About this task: Your task is to restate every entry below word for word and omit the images.

----- Dataset records

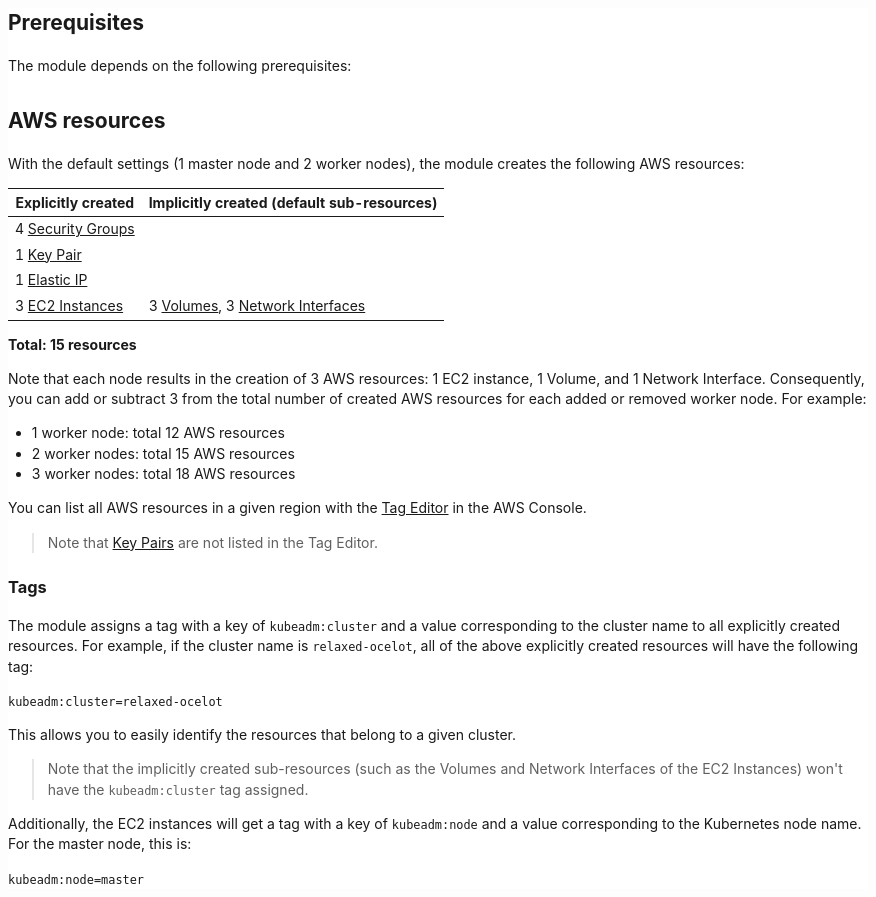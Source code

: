 ## Prerequisites

The module depends on the following prerequisites:


## AWS resources

With the default settings (1 master node and 2 worker nodes), the module creates the following AWS resources:

| Explicitly created        | Implicitly created (default sub-resources)                          |
|---------------------------|---------------------------------------------------------------------|
| 4 [Security Groups][sg]   |                                                                     |
| 1 [Key Pair][key]         |                                                                     |
| 1 [Elastic IP][eip]       |                                                                     |
| 3 [EC2 Instances][i]      | 3 [Volumes][vol], 3 [Network Interfaces][eni]                       |

**Total: 15 resources**

[sg]: https://docs.aws.amazon.com/vpc/latest/userguide/VPC_SecurityGroups.html
[eip]: https://docs.aws.amazon.com/AWSEC2/latest/UserGuide/elastic-ip-addresses-eip.html
[i]: https://docs.aws.amazon.com/AWSEC2/latest/UserGuide/concepts.html
[vol]: https://docs.aws.amazon.com/AWSEC2/latest/UserGuide/AmazonEBS.html
[eni]: https://docs.aws.amazon.com/AWSEC2/latest/UserGuide/using-eni.html
[key]: https://docs.aws.amazon.com/AWSEC2/latest/UserGuide/ec2-key-pairs.html

Note that each node results in the creation of 3 AWS resources: 1 EC2 instance, 1 Volume, and 1 Network Interface. Consequently, you can add or subtract 3 from the total number of created AWS resources for each added or removed worker node. For example:

- 1 worker node: total 12 AWS resources
- 2 worker nodes: total 15 AWS resources
- 3 worker nodes: total 18 AWS resources

You can list all AWS resources in a given region with the [Tag Editor](https://console.aws.amazon.com/resource-groups/tag-editor) in the AWS Console.

> Note that [Key Pairs][key] are not listed in the Tag Editor.

### Tags

The module assigns a tag with a key of `kubeadm:cluster` and a value corresponding to the cluster name to all explicitly created resources. For example, if the cluster name is `relaxed-ocelot`, all of the above explicitly created resources will have the following tag:

```
kubeadm:cluster=relaxed-ocelot
```

This allows you to easily identify the resources that belong to a given cluster.

> Note that the implicitly created sub-resources (such as the Volumes and Network Interfaces of the EC2 Instances) won't have the `kubeadm:cluster` tag assigned.

Additionally, the EC2 instances will get a tag with a key of `kubeadm:node` and a value corresponding to the Kubernetes node name. For the master node, this is:

```
kubeadm:node=master
```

----------

Completed exercise:
Source code

: ## Prerequisites

The module depends on the following prerequisites:


## AWS resources

With the default settings (1 master node and 2 worker nodes), the module creates the following AWS resources:

| Explicitly created        | Implicitly created (default sub-resources)                          |
|---------------------------|---------------------------------------------------------------------|
| 4 [Security Groups][sg]   |                                                                     |
| 1 [Key Pair][key]         |                                                                     |
| 1 [Elastic IP][eip]       |                                                                     |
| 3 [EC2 Instances][i]      | 3 [Volumes][vol], 3 [Network Interfaces][eni]                       |

**Total: 15 resources**

[sg]: https://docs.aws.amazon.com/vpc/latest/userguide/VPC_SecurityGroups.html
[eip]: https://docs.aws.amazon.com/AWSEC2/latest/UserGuide/elastic-ip-addresses-eip.html
[i]: https://docs.aws.amazon.com/AWSEC2/latest/UserGuide/concepts.html
[vol]: https://docs.aws.amazon.com/AWSEC2/latest/UserGuide/AmazonEBS.html
[eni]: https://docs.aws.amazon.com/AWSEC2/latest/UserGuide/using-eni.html
[key]: https://docs.aws.amazon.com/AWSEC2/latest/UserGuide/ec2-key-pairs.html

Note that each node results in the creation of 3 AWS resources: 1 EC2 instance, 1 Volume, and 1 Network Interface. Consequently, you can add or subtract 3 from the total number of created AWS resources for each added or removed worker node. For example:

- 1 worker node: total 12 AWS resources
- 2 worker nodes: total 15 AWS resources
- 3 worker nodes: total 18 AWS resources

You can list all AWS resources in a given region with the [Tag Editor](https://console.aws.amazon.com/resource-groups/tag-editor) in the AWS Console.

> Note that [Key Pairs][key] are not listed in the Tag Editor.

### Tags

The module assigns a tag with a key of `kubeadm:cluster` and a value corresponding to the cluster name to all explicitly created resources. For example, if the cluster name is `relaxed-ocelot`, all of the above explicitly created resources will have the following tag:

```
kubeadm:cluster=relaxed-ocelot
```

This allows you to easily identify the resources that belong to a given cluster.

> Note that the implicitly created sub-resources (such as the Volumes and Network Interfaces of the EC2 Instances) won't have the `kubeadm:cluster` tag assigned.

Additionally, the EC2 instances will get a tag with a key of `kubeadm:node` and a value corresponding to the Kubernetes node name. For the master node, this is:

```
kubeadm:node=master
```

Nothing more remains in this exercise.